Derzeit ein guter Ort zum Leben - Tetschen (Děčín), Foto: Steffen Neumann

Seit 1. März ist die Mobilität in Tschechien eingeschränkt. Die Kreisgrenzen dürfen nur noch mit Ausnahmegenehmigung überschritten werden. Die Einhaltung wird von der Polizei massiv kontrolliert. Doch nicht alle in Tschechien trifft die Einschränkung gleich hart.

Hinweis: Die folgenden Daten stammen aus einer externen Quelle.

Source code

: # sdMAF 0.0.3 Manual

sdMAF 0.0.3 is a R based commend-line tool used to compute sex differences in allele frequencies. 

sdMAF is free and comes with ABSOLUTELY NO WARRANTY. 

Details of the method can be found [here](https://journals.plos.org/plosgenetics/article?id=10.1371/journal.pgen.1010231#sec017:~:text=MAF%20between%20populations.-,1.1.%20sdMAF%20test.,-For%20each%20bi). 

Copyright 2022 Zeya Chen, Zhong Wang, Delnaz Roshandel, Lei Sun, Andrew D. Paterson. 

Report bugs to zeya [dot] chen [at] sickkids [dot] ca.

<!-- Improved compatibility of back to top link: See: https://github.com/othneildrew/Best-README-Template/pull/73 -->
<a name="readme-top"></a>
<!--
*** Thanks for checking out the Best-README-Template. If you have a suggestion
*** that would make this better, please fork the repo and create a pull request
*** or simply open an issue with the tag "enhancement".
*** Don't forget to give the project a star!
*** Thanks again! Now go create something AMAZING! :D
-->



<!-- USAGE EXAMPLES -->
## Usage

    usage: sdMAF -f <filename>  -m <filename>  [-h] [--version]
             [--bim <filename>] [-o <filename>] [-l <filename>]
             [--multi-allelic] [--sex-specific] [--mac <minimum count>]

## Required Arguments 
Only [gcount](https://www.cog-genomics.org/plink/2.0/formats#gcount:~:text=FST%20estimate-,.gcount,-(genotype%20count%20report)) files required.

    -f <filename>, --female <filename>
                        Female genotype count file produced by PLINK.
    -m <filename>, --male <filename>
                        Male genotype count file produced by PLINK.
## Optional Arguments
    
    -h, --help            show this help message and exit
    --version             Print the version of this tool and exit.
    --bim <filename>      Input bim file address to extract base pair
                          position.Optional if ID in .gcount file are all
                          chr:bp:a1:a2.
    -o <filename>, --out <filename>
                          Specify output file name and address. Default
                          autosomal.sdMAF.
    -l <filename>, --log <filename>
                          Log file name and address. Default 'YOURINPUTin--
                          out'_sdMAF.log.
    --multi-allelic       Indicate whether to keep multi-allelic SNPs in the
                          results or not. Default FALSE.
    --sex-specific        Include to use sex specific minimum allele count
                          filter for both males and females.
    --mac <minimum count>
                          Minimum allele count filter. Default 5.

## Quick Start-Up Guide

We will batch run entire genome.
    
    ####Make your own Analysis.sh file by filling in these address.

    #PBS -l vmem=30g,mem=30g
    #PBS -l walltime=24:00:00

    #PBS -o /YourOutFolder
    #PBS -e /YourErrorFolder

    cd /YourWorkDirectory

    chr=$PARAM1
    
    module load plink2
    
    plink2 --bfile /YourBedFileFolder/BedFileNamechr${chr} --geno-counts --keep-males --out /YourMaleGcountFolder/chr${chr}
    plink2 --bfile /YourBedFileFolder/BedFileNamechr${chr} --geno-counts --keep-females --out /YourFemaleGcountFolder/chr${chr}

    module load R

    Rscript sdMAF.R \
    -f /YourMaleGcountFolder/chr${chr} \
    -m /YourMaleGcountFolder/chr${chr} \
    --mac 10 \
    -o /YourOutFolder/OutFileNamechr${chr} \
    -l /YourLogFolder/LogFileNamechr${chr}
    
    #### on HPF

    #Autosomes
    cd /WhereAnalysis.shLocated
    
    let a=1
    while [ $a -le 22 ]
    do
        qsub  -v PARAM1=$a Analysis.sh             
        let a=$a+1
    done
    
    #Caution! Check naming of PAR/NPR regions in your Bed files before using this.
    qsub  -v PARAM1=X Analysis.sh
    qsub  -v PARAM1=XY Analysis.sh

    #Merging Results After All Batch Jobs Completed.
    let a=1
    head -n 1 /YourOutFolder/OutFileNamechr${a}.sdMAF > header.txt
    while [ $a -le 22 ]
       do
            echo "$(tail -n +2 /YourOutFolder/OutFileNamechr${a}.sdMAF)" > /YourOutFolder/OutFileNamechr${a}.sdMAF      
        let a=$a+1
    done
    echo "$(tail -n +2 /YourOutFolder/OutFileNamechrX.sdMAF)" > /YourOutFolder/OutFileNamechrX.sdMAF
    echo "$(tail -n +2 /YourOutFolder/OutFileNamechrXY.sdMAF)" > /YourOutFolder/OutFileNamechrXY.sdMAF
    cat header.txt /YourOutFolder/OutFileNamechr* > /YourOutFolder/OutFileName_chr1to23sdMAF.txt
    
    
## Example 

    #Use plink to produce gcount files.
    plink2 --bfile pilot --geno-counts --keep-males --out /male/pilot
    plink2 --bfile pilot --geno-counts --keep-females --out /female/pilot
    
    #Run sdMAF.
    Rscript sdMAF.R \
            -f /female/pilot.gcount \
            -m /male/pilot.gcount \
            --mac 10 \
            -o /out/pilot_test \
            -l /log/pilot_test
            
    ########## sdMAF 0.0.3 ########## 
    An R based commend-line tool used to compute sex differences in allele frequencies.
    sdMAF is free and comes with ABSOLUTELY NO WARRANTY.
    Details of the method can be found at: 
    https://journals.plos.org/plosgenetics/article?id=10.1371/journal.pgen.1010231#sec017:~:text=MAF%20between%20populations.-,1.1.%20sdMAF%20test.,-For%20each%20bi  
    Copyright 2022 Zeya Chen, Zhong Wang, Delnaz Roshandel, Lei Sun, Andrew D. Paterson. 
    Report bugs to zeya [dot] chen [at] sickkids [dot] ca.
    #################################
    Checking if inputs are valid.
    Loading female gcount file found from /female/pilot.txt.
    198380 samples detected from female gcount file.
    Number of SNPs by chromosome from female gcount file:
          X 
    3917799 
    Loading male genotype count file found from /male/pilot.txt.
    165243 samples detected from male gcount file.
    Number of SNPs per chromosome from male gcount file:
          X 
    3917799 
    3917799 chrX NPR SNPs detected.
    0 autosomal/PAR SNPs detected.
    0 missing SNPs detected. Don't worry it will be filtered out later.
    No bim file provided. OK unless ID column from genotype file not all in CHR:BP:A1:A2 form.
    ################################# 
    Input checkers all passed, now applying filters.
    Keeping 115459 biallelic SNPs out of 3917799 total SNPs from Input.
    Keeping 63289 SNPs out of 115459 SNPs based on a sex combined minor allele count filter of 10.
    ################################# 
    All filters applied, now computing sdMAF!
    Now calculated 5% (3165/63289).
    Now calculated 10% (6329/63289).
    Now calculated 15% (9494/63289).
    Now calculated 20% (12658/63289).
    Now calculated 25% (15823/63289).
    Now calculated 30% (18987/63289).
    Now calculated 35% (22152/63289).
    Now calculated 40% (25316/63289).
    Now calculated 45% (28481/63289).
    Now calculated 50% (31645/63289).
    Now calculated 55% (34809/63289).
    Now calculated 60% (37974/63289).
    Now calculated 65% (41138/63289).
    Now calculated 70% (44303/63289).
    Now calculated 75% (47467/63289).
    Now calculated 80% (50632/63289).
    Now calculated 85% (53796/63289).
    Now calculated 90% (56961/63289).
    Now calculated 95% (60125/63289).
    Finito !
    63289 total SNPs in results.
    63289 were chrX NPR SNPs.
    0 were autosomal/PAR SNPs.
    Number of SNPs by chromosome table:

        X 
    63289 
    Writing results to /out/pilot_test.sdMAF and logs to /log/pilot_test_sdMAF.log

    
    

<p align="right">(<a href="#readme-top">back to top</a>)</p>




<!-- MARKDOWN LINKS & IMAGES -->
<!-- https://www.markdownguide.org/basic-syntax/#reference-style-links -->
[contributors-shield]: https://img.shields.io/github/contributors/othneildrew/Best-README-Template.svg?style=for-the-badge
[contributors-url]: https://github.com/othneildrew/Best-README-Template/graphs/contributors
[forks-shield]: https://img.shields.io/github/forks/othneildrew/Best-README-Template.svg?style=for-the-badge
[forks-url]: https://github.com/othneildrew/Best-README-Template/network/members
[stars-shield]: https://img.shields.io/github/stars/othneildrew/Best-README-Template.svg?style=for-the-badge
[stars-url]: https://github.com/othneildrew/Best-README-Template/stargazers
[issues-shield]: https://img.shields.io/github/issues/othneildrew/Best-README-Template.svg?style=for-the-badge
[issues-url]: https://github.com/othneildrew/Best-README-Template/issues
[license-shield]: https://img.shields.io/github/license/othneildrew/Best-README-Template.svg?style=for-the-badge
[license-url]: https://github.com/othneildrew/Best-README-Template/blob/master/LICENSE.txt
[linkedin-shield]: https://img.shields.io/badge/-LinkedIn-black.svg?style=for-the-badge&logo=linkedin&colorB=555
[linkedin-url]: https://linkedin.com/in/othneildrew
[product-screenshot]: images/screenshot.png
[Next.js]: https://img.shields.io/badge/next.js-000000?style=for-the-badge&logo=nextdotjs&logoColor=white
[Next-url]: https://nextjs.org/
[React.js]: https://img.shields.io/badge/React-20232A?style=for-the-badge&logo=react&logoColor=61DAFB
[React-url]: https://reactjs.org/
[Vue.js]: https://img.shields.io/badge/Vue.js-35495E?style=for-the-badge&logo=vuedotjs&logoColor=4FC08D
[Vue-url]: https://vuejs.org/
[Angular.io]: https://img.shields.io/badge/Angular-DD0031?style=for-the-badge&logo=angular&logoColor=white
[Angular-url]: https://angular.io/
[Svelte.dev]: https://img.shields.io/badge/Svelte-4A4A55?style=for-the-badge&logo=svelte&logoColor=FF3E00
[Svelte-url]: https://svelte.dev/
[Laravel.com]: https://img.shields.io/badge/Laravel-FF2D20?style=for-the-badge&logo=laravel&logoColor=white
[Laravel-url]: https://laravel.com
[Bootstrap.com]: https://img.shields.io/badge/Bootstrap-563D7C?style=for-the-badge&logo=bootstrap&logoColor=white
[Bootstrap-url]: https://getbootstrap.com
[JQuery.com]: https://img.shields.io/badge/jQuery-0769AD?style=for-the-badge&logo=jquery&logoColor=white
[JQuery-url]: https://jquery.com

Glücklich ist zur Zeit, wer in Tetschen (Děčín) lebt. Die Stadt gehört mit über 117 Quadratkilometern in Tschechien zu den flächengrößten Kommunen. Sie reicht von kurz hinter dem Zschirnstein in der Sächsischen Schweiz im Norden bis fast zum Zinkenstein (Buková hora) im Böhmischen Mittelgebirge im Süden.

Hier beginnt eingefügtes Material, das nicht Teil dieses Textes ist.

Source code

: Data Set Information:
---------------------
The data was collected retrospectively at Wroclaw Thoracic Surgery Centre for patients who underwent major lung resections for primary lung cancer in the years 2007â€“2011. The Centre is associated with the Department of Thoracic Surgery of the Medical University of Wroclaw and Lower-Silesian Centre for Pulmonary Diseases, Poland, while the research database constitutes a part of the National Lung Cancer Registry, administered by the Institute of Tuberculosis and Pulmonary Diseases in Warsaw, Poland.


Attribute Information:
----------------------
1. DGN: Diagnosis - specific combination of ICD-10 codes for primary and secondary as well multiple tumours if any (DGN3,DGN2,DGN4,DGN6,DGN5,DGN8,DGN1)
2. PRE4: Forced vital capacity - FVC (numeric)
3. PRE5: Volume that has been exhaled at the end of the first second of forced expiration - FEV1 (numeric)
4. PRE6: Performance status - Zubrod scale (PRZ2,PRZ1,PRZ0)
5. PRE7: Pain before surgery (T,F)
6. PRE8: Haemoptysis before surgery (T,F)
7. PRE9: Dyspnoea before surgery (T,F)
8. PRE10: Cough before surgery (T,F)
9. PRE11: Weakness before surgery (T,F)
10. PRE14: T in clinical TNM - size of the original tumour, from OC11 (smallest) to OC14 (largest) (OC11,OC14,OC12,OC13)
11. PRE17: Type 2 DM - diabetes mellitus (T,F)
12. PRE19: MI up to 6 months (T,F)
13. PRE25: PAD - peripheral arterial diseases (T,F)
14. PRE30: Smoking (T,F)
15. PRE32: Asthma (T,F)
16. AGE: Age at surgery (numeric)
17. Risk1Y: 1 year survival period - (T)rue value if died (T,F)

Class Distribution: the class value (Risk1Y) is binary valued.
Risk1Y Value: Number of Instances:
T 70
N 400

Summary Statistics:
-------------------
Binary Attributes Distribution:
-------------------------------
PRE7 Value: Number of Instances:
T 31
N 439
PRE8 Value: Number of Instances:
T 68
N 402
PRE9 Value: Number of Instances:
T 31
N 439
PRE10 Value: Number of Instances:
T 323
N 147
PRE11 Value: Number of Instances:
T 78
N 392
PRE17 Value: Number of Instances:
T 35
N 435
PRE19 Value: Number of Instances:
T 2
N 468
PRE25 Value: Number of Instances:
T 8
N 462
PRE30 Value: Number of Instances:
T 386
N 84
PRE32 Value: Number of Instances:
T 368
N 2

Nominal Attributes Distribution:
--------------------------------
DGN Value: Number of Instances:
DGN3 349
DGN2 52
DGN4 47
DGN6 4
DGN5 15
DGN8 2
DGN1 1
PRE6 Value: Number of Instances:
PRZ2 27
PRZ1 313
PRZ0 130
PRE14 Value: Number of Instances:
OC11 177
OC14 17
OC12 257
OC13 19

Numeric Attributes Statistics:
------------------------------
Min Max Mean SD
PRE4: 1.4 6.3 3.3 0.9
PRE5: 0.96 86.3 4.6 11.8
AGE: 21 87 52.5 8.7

Dieses sogenannte Kataster, also die Grenzen einer Gemeinde, spielen bei den aktuellen Maßnahmen zur Ausbreitung der Coronapandemie in Tschechien eine wichtige Rolle. Sie sind quasi die 15-Kilometer-Regel Deutschlands. In diesem Gebiet darf man sich allein oder mit der eigenen Familie frei zum Spazierengehen oder Sport treiben bewegen. Wichtig ist auch, wie viel Natur das Stadtgebiet hat. Denn im sogenannten Außenbereich erledigt sich die Pflicht, eine FFP2-Maske zu tragen. Auch in der Hinsicht ist Tetschen derzeit ein guter Ort zum Leben.

Größer als Pilsen

Noch besser sind die Einwohner von Roll (Ralsko) dran. Die Gemeinde östlich von Böhmisch Leipa (Česká Lípa) ist die viertgrößte Tschechiens und hat ganz viel Natur zu bieten. Nur Prag, Brünn und Ostrau sind größer. Einst diente das Gebiet der Sowjetarmee als Truppenübungsplatz, der Anfang der 1990er mit neun Siedlungen zu der Gemeinde Ralsko vereint wurde.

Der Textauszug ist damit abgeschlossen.